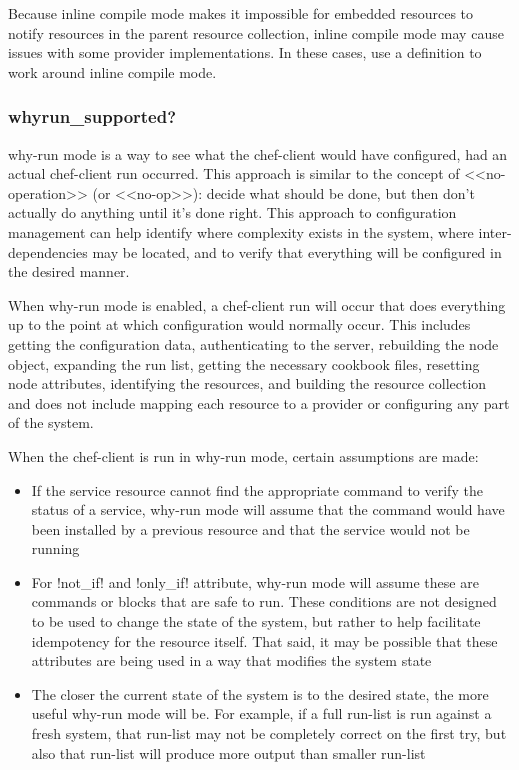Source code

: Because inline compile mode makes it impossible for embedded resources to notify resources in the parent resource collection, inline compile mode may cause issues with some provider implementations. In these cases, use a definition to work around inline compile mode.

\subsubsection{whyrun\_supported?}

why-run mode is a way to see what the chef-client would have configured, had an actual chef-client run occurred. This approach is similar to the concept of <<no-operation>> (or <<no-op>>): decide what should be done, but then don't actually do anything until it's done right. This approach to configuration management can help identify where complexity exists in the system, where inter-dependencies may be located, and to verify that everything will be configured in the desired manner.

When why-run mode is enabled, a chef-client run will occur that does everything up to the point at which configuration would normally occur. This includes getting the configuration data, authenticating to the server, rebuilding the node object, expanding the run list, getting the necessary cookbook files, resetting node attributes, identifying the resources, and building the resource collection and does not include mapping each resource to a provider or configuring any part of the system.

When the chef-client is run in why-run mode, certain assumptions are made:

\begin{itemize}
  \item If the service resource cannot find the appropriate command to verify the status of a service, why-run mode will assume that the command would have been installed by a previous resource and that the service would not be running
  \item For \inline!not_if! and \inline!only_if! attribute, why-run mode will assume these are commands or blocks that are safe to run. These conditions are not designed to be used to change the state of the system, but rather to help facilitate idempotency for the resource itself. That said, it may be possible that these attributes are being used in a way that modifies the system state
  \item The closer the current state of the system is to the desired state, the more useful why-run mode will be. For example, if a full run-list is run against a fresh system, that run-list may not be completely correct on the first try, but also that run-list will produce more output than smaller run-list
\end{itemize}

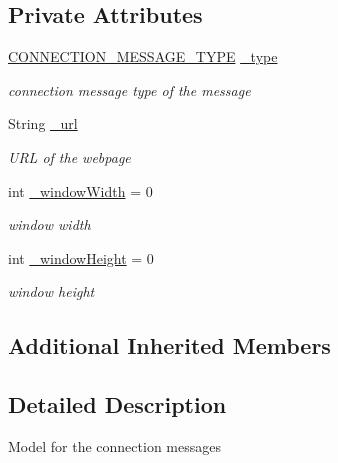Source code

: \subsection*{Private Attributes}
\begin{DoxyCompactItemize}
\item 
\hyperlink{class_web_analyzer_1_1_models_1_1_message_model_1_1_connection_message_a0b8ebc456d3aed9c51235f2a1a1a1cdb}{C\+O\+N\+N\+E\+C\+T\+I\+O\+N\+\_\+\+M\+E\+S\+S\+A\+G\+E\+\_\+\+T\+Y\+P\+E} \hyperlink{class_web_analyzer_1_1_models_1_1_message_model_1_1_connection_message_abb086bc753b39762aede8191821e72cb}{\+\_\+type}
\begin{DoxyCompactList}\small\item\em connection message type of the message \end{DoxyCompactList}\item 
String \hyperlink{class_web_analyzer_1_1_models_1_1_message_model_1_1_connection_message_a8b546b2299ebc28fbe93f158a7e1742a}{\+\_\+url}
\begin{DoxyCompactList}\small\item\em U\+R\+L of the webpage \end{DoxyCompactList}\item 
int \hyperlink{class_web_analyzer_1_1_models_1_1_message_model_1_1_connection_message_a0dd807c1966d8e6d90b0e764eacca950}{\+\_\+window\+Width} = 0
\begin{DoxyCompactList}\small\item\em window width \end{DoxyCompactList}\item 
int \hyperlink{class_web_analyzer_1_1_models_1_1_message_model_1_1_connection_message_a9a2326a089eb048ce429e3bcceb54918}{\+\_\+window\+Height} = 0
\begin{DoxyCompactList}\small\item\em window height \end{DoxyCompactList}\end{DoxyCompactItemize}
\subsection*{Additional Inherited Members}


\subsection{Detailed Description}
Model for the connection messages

- **Task to complete**: Return the records above exactly as written, but without any of the pictures.

- **Answer to the problem**:
Source code

: Because inline compile mode makes it impossible for embedded resources to notify resources in the parent resource collection, inline compile mode may cause issues with some provider implementations. In these cases, use a definition to work around inline compile mode.

\subsubsection{whyrun\_supported?}

why-run mode is a way to see what the chef-client would have configured, had an actual chef-client run occurred. This approach is similar to the concept of <<no-operation>> (or <<no-op>>): decide what should be done, but then don't actually do anything until it's done right. This approach to configuration management can help identify where complexity exists in the system, where inter-dependencies may be located, and to verify that everything will be configured in the desired manner.

When why-run mode is enabled, a chef-client run will occur that does everything up to the point at which configuration would normally occur. This includes getting the configuration data, authenticating to the server, rebuilding the node object, expanding the run list, getting the necessary cookbook files, resetting node attributes, identifying the resources, and building the resource collection and does not include mapping each resource to a provider or configuring any part of the system.

When the chef-client is run in why-run mode, certain assumptions are made:

\begin{itemize}
  \item If the service resource cannot find the appropriate command to verify the status of a service, why-run mode will assume that the command would have been installed by a previous resource and that the service would not be running
  \item For \inline!not_if! and \inline!only_if! attribute, why-run mode will assume these are commands or blocks that are safe to run. These conditions are not designed to be used to change the state of the system, but rather to help facilitate idempotency for the resource itself. That said, it may be possible that these attributes are being used in a way that modifies the system state
  \item The closer the current state of the system is to the desired state, the more useful why-run mode will be. For example, if a full run-list is run against a fresh system, that run-list may not be completely correct on the first try, but also that run-list will produce more output than smaller run-list
\end{itemize}

Source code

: \subsection*{Private Attributes}
\begin{DoxyCompactItemize}
\item 
\hyperlink{class_web_analyzer_1_1_models_1_1_message_model_1_1_connection_message_a0b8ebc456d3aed9c51235f2a1a1a1cdb}{C\+O\+N\+N\+E\+C\+T\+I\+O\+N\+\_\+\+M\+E\+S\+S\+A\+G\+E\+\_\+\+T\+Y\+P\+E} \hyperlink{class_web_analyzer_1_1_models_1_1_message_model_1_1_connection_message_abb086bc753b39762aede8191821e72cb}{\+\_\+type}
\begin{DoxyCompactList}\small\item\em connection message type of the message \end{DoxyCompactList}\item 
String \hyperlink{class_web_analyzer_1_1_models_1_1_message_model_1_1_connection_message_a8b546b2299ebc28fbe93f158a7e1742a}{\+\_\+url}
\begin{DoxyCompactList}\small\item\em U\+R\+L of the webpage \end{DoxyCompactList}\item 
int \hyperlink{class_web_analyzer_1_1_models_1_1_message_model_1_1_connection_message_a0dd807c1966d8e6d90b0e764eacca950}{\+\_\+window\+Width} = 0
\begin{DoxyCompactList}\small\item\em window width \end{DoxyCompactList}\item 
int \hyperlink{class_web_analyzer_1_1_models_1_1_message_model_1_1_connection_message_a9a2326a089eb048ce429e3bcceb54918}{\+\_\+window\+Height} = 0
\begin{DoxyCompactList}\small\item\em window height \end{DoxyCompactList}\end{DoxyCompactItemize}
\subsection*{Additional Inherited Members}


\subsection{Detailed Description}
Model for the connection messages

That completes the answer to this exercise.